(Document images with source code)
⁂

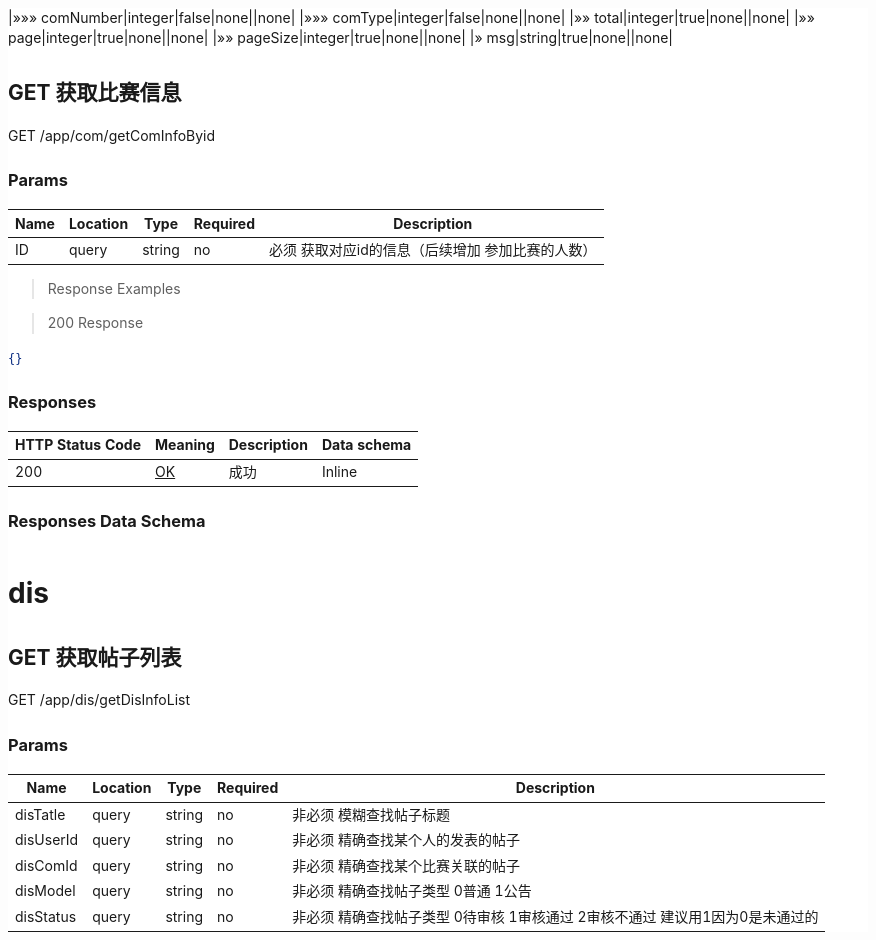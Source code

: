 |»»» comNumber|integer|false|none||none|
|»»» comType|integer|false|none||none|
|»» total|integer|true|none||none|
|»» page|integer|true|none||none|
|»» pageSize|integer|true|none||none|
|» msg|string|true|none||none|

## GET 获取比赛信息

GET /app/com/getComInfoByid

### Params

|Name|Location|Type|Required|Description|
|---|---|---|---|---|
|ID|query|string| no |必须 获取对应id的信息（后续增加 参加比赛的人数）|

> Response Examples

> 200 Response

```json
{}
```

### Responses

|HTTP Status Code |Meaning|Description|Data schema|
|---|---|---|---|
|200|[OK](https://tools.ietf.org/html/rfc7231#section-6.3.1)|成功|Inline|

### Responses Data Schema

# dis

## GET 获取帖子列表

GET /app/dis/getDisInfoList

### Params

|Name|Location|Type|Required|Description|
|---|---|---|---|---|
|disTatle|query|string| no |非必须 模糊查找帖子标题|
|disUserId|query|string| no |非必须 精确查找某个人的发表的帖子|
|disComId|query|string| no |非必须 精确查找某个比赛关联的帖子|
|disModel|query|string| no |非必须 精确查找帖子类型 0普通 1公告|
|disStatus|query|string| no |非必须 精确查找帖子类型 0待审核 1审核通过 2审核不通过 建议用1因为0是未通过的|
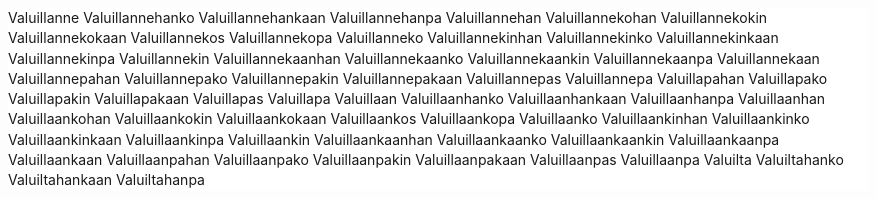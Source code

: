 Valuillanne
Valuillannehanko
Valuillannehankaan
Valuillannehanpa
Valuillannehan
Valuillannekohan
Valuillannekokin
Valuillannekokaan
Valuillannekos
Valuillannekopa
Valuillanneko
Valuillannekinhan
Valuillannekinko
Valuillannekinkaan
Valuillannekinpa
Valuillannekin
Valuillannekaanhan
Valuillannekaanko
Valuillannekaankin
Valuillannekaanpa
Valuillannekaan
Valuillannepahan
Valuillannepako
Valuillannepakin
Valuillannepakaan
Valuillannepas
Valuillannepa
Valuillapahan
Valuillapako
Valuillapakin
Valuillapakaan
Valuillapas
Valuillapa
Valuillaan
Valuillaanhanko
Valuillaanhankaan
Valuillaanhanpa
Valuillaanhan
Valuillaankohan
Valuillaankokin
Valuillaankokaan
Valuillaankos
Valuillaankopa
Valuillaanko
Valuillaankinhan
Valuillaankinko
Valuillaankinkaan
Valuillaankinpa
Valuillaankin
Valuillaankaanhan
Valuillaankaanko
Valuillaankaankin
Valuillaankaanpa
Valuillaankaan
Valuillaanpahan
Valuillaanpako
Valuillaanpakin
Valuillaanpakaan
Valuillaanpas
Valuillaanpa
Valuilta
Valuiltahanko
Valuiltahankaan
Valuiltahanpa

⁂

● **EXERCISE DESCRIPTION**
Write out exactly those lines running from the line with "Valuillaankaanhan" to the end of the data above, the first and last included.

● **RESPONSE**
Valuillaankaanhan
Valuillaankaanko
Valuillaankaankin
Valuillaankaanpa
Valuillaankaan
Valuillaanpahan
Valuillaanpako
Valuillaanpakin
Valuillaanpakaan
Valuillaanpas
Valuillaanpa
Valuilta
Valuiltahanko
Valuiltahankaan
Valuiltahanpa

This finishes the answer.